Description of the task: Every line with "left" in it must be copied from the data.

[Opening Provided data section]

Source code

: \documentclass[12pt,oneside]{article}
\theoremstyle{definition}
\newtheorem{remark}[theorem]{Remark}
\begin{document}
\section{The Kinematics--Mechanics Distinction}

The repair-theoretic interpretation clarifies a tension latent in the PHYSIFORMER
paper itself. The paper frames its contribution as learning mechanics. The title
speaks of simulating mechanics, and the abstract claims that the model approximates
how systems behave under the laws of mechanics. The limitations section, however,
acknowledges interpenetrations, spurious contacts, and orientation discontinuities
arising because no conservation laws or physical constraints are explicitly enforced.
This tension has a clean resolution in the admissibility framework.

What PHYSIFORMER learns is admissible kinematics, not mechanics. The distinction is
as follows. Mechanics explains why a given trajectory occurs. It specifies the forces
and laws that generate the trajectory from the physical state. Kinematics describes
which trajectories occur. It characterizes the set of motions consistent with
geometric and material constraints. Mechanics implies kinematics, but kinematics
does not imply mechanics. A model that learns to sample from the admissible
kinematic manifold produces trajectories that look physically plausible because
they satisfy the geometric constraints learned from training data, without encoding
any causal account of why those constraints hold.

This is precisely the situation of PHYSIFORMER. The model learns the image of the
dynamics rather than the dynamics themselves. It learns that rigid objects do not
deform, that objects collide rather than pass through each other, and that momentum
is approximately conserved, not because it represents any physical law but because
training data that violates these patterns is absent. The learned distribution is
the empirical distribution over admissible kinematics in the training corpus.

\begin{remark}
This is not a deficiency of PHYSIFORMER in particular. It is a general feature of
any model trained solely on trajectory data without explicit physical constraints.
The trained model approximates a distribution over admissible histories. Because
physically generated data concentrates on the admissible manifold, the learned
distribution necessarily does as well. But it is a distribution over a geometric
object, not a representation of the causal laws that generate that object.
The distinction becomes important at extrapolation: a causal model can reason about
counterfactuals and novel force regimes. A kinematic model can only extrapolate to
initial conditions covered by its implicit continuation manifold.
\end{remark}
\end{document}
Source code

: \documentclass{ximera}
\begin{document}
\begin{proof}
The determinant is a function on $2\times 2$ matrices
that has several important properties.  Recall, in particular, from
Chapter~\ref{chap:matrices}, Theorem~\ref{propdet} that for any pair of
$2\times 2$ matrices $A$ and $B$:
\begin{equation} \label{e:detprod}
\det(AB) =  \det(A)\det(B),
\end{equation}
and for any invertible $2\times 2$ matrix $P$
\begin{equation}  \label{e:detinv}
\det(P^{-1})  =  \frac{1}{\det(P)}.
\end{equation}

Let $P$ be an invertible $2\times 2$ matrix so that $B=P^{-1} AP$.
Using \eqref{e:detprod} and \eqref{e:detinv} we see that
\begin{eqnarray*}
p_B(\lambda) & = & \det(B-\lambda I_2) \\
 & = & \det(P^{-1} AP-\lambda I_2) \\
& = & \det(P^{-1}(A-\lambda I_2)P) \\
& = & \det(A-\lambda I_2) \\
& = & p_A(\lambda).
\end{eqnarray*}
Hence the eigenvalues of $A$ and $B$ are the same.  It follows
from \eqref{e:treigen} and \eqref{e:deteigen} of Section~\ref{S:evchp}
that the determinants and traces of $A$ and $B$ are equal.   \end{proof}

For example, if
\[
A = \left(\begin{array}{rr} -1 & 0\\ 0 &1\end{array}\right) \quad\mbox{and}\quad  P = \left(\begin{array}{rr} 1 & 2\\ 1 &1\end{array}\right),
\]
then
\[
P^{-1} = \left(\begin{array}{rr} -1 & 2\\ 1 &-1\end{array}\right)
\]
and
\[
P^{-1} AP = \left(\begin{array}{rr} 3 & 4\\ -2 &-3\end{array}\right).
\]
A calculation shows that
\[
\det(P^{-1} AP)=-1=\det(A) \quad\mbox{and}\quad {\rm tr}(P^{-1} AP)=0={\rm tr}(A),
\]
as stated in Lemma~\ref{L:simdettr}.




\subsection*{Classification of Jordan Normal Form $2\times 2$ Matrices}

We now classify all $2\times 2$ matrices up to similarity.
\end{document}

[Closing Provided data section]

Result of the exercise:
A = \left(\begin{array}{rr} -1 & 0\\ 0 &1\end{array}\right) \quad\mbox{and}\quad  P = \left(\begin{array}{rr} 1 & 2\\ 1 &1\end{array}\right),
P^{-1} = \left(\begin{array}{rr} -1 & 2\\ 1 &-1\end{array}\right)
P^{-1} AP = \left(\begin{array}{rr} 3 & 4\\ -2 &-3\end{array}\right).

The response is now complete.